## Extracted entries
________________________

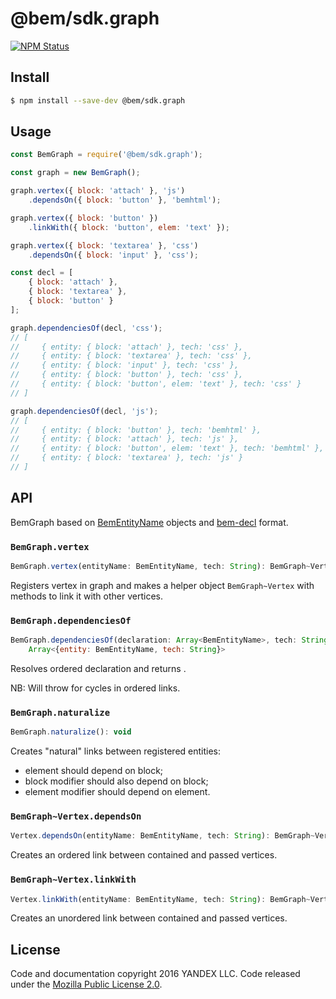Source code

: @bem/sdk.graph
==============

[![NPM Status][npm-img]][npm]

[npm]:          https://www.npmjs.org/package/@bem/sdk.graph
[npm-img]:      https://img.shields.io/npm/v/@bem/sdk.graph.svg

Install
-------

```sh
$ npm install --save-dev @bem/sdk.graph
```

Usage
-----

```js
const BemGraph = require('@bem/sdk.graph');

const graph = new BemGraph();

graph.vertex({ block: 'attach' }, 'js')
    .dependsOn({ block: 'button' }, 'bemhtml');

graph.vertex({ block: 'button' })
    .linkWith({ block: 'button', elem: 'text' });

graph.vertex({ block: 'textarea' }, 'css')
    .dependsOn({ block: 'input' }, 'css');

const decl = [
    { block: 'attach' },
    { block: 'textarea' },
    { block: 'button' }
];

graph.dependenciesOf(decl, 'css');
// [
//     { entity: { block: 'attach' }, tech: 'css' },
//     { entity: { block: 'textarea' }, tech: 'css' },
//     { entity: { block: 'input' }, tech: 'css' },
//     { entity: { block: 'button' }, tech: 'css' },
//     { entity: { block: 'button', elem: 'text' }, tech: 'css' }
// ]

graph.dependenciesOf(decl, 'js');
// [
//     { entity: { block: 'button' }, tech: 'bemhtml' },
//     { entity: { block: 'attach' }, tech: 'js' },
//     { entity: { block: 'button', elem: 'text' }, tech: 'bemhtml' },
//     { entity: { block: 'textarea' }, tech: 'js' }
// ]
```

API
---

BemGraph based on [BemEntityName][] objects and [bem-decl][] format.

[BemEntityName]: https://github.com/bem/bem-sdk/tree/master/packages/entity-name
[bem-decl]: https://github.com/bem/bem-sdk/tree/master/packages/decl

### `BemGraph.vertex`

```js
BemGraph.vertex(entityName: BemEntityName, tech: String): BemGraph~Vertex
```

Registers vertex in graph and makes a helper object `BemGraph~Vertex` with methods
to link it with other vertices.

### `BemGraph.dependenciesOf`

```js
BemGraph.dependenciesOf(declaration: Array<BemEntityName>, tech: String):
    Array<{entity: BemEntityName, tech: String}>
```

Resolves ordered declaration and returns .

NB: Will throw for cycles in ordered links.

### `BemGraph.naturalize`

```js
BemGraph.naturalize(): void
```

Creates "natural" links between registered entities:
- element should depend on block;
- block modifier should also depend on block;
- element modifier should depend on element.

### `BemGraph~Vertex.dependsOn`

```js
Vertex.dependsOn(entityName: BemEntityName, tech: String): BemGraph~Vertex
```

Creates an ordered link between contained and passed vertices.

### `BemGraph~Vertex.linkWith`

```js
Vertex.linkWith(entityName: BemEntityName, tech: String): BemGraph~Vertex
```

Creates an unordered link between contained and passed vertices.

License
-------

Code and documentation copyright 2016 YANDEX LLC. Code released under the [Mozilla Public License 2.0](LICENSE.txt).
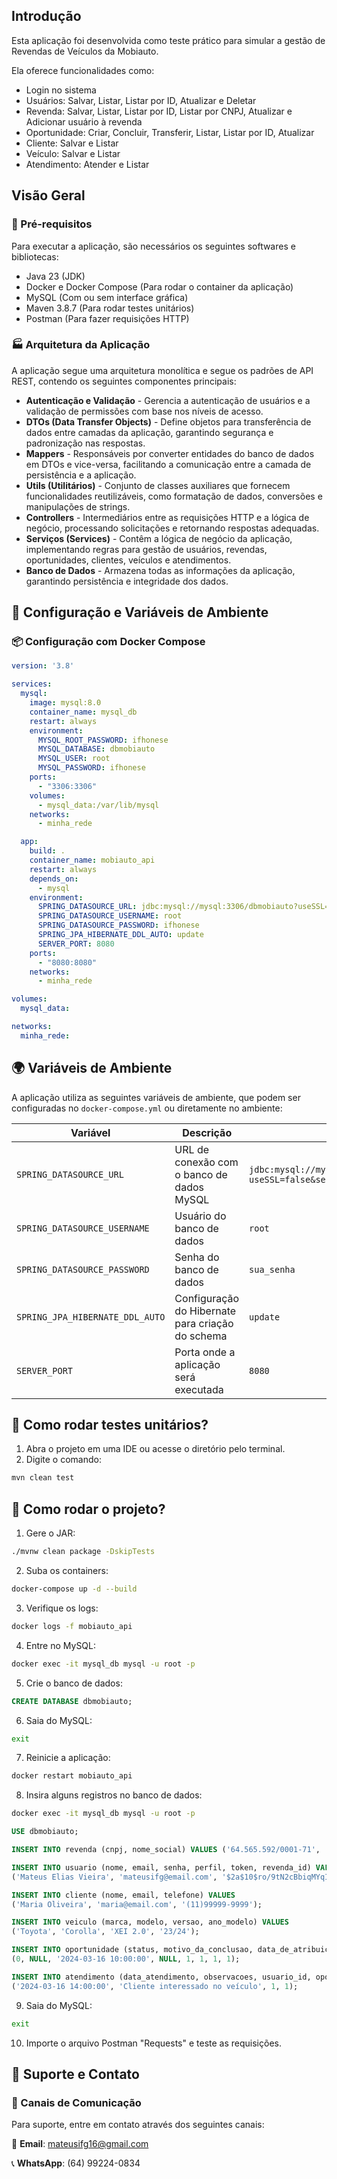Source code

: ## Introdução

Esta aplicação foi desenvolvida como teste prático para simular a gestão de Revendas de Veículos da Mobiauto.

Ela oferece funcionalidades como:
- Login no sistema
- Usuários: Salvar, Listar, Listar por ID, Atualizar e Deletar
- Revenda: Salvar, Listar, Listar por ID, Listar por CNPJ, Atualizar e Adicionar usuário à revenda
- Oportunidade: Criar, Concluir, Transferir, Listar, Listar por ID, Atualizar
- Cliente: Salvar e Listar
- Veículo: Salvar e Listar
- Atendimento: Atender e Listar

## Visão Geral

### 📝 Pré-requisitos

Para executar a aplicação, são necessários os seguintes softwares e bibliotecas:

- Java 23 (JDK)
- Docker e Docker Compose (Para rodar o container da aplicação)
- MySQL (Com ou sem interface gráfica)
- Maven 3.8.7 (Para rodar testes unitários)
- Postman (Para fazer requisições HTTP)

### 🏭 Arquitetura da Aplicação

A aplicação segue uma arquitetura monolítica e segue os padrões de API REST, contendo os seguintes componentes principais:
- **Autenticação e Validação** - Gerencia a autenticação de usuários e a validação de permissões com base nos níveis de acesso.
- **DTOs (Data Transfer Objects)** - Define objetos para transferência de dados entre camadas da aplicação, garantindo segurança e padronização nas respostas.
- **Mappers** - Responsáveis por converter entidades do banco de dados em DTOs e vice-versa, facilitando a comunicação entre a camada de persistência e a aplicação.
- **Utils (Utilitários)** - Conjunto de classes auxiliares que fornecem funcionalidades reutilizáveis, como formatação de dados, conversões e manipulações de strings.
- **Controllers** - Intermediários entre as requisições HTTP e a lógica de negócio, processando solicitações e retornando respostas adequadas.
- **Serviços (Services)** - Contêm a lógica de negócio da aplicação, implementando regras para gestão de usuários, revendas, oportunidades, clientes, veículos e atendimentos.
- **Banco de Dados** - Armazena todas as informações da aplicação, garantindo persistência e integridade dos dados.

## 📆 Configuração e Variáveis de Ambiente

### 📦 Configuração com Docker Compose

```yaml
version: '3.8'

services:
  mysql:
    image: mysql:8.0
    container_name: mysql_db
    restart: always
    environment:
      MYSQL_ROOT_PASSWORD: ifhonese
      MYSQL_DATABASE: dbmobiauto
      MYSQL_USER: root
      MYSQL_PASSWORD: ifhonese
    ports:
      - "3306:3306"
    volumes:
      - mysql_data:/var/lib/mysql
    networks:
      - minha_rede

  app:
    build: .
    container_name: mobiauto_api
    restart: always
    depends_on:
      - mysql
    environment:
      SPRING_DATASOURCE_URL: jdbc:mysql://mysql:3306/dbmobiauto?useSSL=false&serverTimezone=America/Sao_Paulo
      SPRING_DATASOURCE_USERNAME: root
      SPRING_DATASOURCE_PASSWORD: ifhonese
      SPRING_JPA_HIBERNATE_DDL_AUTO: update
      SERVER_PORT: 8080
    ports:
      - "8080:8080"
    networks:
      - minha_rede

volumes:
  mysql_data:

networks:
  minha_rede:
```

## 🌍 Variáveis de Ambiente

A aplicação utiliza as seguintes variáveis de ambiente, que podem ser configuradas no `docker-compose.yml` ou diretamente no ambiente:

| Variável                  | Descrição                                                  | Valor Padrão                  |
|---------------------------|----------------------------------------------------------|--------------------------------|
| `SPRING_DATASOURCE_URL`   | URL de conexão com o banco de dados MySQL               | `jdbc:mysql://mysql:3306/dbmobiauto?useSSL=false&serverTimezone=America/Sao_Paulo` |
| `SPRING_DATASOURCE_USERNAME` | Usuário do banco de dados                            | `root`                         |
| `SPRING_DATASOURCE_PASSWORD` | Senha do banco de dados                             | `sua_senha`                    |
| `SPRING_JPA_HIBERNATE_DDL_AUTO` | Configuração do Hibernate para criação do schema | `update`                        |
| `SERVER_PORT`             | Porta onde a aplicação será executada                   | `8080`                          |

## 💪 Como rodar testes unitários?

1. Abra o projeto em uma IDE ou acesse o diretório pelo terminal.
2. Digite o comando:

```sh
mvn clean test
```

## 💪 Como rodar o projeto?

1. Gere o JAR:

```sh
./mvnw clean package -DskipTests
```

2. Suba os containers:

```sh
docker-compose up -d --build
```

3. Verifique os logs:

```sh
docker logs -f mobiauto_api
```

4. Entre no MySQL:

```sh
docker exec -it mysql_db mysql -u root -p
```

5. Crie o banco de dados:

```sql
CREATE DATABASE dbmobiauto;
```

6. Saia do MySQL:

```sh
exit
```

7. Reinicie a aplicação:

```sh
docker restart mobiauto_api
```

8. Insira alguns registros no banco de dados:
```sh
docker exec -it mysql_db mysql -u root -p
```
```sql
USE dbmobiauto;

INSERT INTO revenda (cnpj, nome_social) VALUES ('64.565.592/0001-71', 'Revenda XYZ');

INSERT INTO usuario (nome, email, senha, perfil, token, revenda_id) VALUES
('Mateus Elias Vieira', 'mateusifg@email.com', '$2a$10$ro/9tN2cBbiqMYqI61H0OO5HBMkI9.So27F48Slyuc6PbWlNgDSS2', 0, 'token123', 1);

INSERT INTO cliente (nome, email, telefone) VALUES
('Maria Oliveira', 'maria@email.com', '(11)99999-9999');

INSERT INTO veiculo (marca, modelo, versao, ano_modelo) VALUES
('Toyota', 'Corolla', 'XEI 2.0', '23/24');

INSERT INTO oportunidade (status, motivo_da_conclusao, data_de_atribuicao, data_de_conclusao, revenda_id, cliente_id, veiculo_id, usuario_id) VALUES
(0, NULL, '2024-03-16 10:00:00', NULL, 1, 1, 1, 1);

INSERT INTO atendimento (data_atendimento, observacoes, usuario_id, oportunidade_id) VALUES
('2024-03-16 14:00:00', 'Cliente interessado no veículo', 1, 1);
```

9. Saia do MySQL:

```sh
exit
```

10. Importe o arquivo Postman "Requests" e teste as requisições.

## 📢 Suporte e Contato

### 💌 Canais de Comunicação

Para suporte, entre em contato através dos seguintes canais:

📧 **Email**: mateusifg16@gmail.com

📞 **WhatsApp**: (64) 99224-0834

________________________

Every line in the data above that includes the word "naturalize" should be copied.

## Task response
### `BemGraph.naturalize`
BemGraph.naturalize(): void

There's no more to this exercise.